И дата:  28/ VI- 89.
Мы были первыми, кто конкретно пытался выяснить претензии Балтийских стран к СССР. Именно к нам на встречу приезжали члены организации «Саюдис». В этот вечер  мы встречались на территории Советского дома. Потом мы поехали домой к Татьяне. Сидели за бутылочкой вина. Говорили. Честно говоря, мне было интересно слушать людей, якобы желающих хорошего своим странам, но которые не могли представить себе дальнейшее развитие их стран без продажи себя Европе. К СССР и к России они относились крайне негативно.  На мой вопрос, «А что дальше?», они ничего не ответили.  Они просто не знали. Я тоже не знал. Я просто думал. Если мы, простые люди, встретились и поговорили, почему этого не сделали до сих пор государственные мужи.  Сегодня «Диалог» - это большая общественная структура, в неё входят два культурных центра и два центра по работе с детьми, молодёжью и родителями. Создав «Диалог», Татьяна Форнер всё это время остаётся его руководителем.
Кроме работы с соотечественниками она посвящает много времени вопросам миграционной и интеграционной политики Германии, в частности, Берлина.

Справка из прессы:


»Она – одна из основательниц различных берлинских и общегерманских организаций, например, Берлинского миграционного Совета, в состав которого входят представители 76 общественных организаций мигрантов, или Союза по межкультурной работе Берлин и Бранденбург.
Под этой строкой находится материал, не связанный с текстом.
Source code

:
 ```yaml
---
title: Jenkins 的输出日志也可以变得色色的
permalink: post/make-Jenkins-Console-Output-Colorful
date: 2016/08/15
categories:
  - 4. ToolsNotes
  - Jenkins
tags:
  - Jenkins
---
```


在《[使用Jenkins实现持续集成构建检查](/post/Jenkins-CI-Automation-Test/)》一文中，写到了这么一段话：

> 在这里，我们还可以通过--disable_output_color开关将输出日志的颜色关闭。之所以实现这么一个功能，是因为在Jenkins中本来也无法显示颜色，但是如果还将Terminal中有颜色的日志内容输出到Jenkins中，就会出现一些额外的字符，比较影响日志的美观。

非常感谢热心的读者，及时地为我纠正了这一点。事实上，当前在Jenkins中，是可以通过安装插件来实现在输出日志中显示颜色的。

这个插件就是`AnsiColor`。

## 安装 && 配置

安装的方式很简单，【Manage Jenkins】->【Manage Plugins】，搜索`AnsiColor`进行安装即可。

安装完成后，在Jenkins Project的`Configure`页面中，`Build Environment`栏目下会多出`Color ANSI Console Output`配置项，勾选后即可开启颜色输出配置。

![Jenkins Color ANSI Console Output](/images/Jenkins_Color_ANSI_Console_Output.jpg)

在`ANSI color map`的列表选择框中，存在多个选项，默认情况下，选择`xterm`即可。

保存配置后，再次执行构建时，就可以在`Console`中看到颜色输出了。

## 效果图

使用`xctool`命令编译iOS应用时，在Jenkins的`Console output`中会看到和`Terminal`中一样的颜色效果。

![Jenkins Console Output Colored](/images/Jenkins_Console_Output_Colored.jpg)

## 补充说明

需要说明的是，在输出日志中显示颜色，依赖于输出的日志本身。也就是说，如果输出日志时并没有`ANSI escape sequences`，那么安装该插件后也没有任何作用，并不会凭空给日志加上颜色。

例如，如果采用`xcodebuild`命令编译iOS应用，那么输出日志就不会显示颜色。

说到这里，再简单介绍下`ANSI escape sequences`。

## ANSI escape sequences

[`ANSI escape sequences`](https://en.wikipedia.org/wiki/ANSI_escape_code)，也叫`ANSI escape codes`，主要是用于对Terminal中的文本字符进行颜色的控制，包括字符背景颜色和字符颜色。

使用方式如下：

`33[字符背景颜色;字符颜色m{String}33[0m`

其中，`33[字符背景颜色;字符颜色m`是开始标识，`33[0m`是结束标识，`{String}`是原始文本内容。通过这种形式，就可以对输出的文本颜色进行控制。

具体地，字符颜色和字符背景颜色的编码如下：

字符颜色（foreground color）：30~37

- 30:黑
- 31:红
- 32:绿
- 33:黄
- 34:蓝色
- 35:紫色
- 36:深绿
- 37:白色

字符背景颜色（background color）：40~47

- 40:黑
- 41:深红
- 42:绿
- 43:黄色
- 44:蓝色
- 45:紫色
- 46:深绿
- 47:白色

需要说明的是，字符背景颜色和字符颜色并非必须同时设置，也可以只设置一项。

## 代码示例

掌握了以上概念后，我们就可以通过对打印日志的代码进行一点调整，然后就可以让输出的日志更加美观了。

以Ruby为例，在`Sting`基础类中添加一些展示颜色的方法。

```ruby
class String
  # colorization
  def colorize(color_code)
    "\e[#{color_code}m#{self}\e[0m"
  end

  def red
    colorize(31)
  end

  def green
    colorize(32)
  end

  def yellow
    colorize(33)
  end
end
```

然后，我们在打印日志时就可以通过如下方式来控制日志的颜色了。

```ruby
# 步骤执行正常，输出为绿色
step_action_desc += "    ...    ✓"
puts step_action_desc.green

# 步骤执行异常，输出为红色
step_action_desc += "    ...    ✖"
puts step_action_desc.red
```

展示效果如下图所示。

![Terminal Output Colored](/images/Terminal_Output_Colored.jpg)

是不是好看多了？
С 2005 года она является членом Земельного Совета по делам интеграции и миграции Берлинского Сената и руководителем его рабочей группы «Участие мигрантов в политической и общественной жизни общества».
Последние три года Татьяна Форнер была заместителем председателя Общегерманского Координационного совета соотечественников, выбранного на Общегерманской Конференции в Нюрнберге в мае 2007 года, и экспертом в области взаимодействия с государственными и общественными структурами Германии и России по вопросам представления интересов российских соотечественников в Германии. В 2000 году президент ФРГ Йоханнес Рау наградил Татьяну Форнер орденом Почётного креста первой степени за особые заслуги перед Федеративной Республикой Германией. Фонд Хельги и Эдгарда Рейтера вручил ей за её работу «Премию 2005 года». В 2003 году клуб «Диалог», руководимый Татьяной Форнер, получил премию «Союза за демократию и терпимость» Германии, а в 2007 году – премию города Берлина. В 2008 году Татьяна Форнер была награждена орденом им. М. Ломоносова за развитие российско-германских культурных отношений.»

А меня, один из секретарей советского посольства, пропахший потом и истекающий жиром,  увидя в черной рубашке с красным платком, назвал ярым «черносотенцем». Вот так то. Дурь она и во власти дурь!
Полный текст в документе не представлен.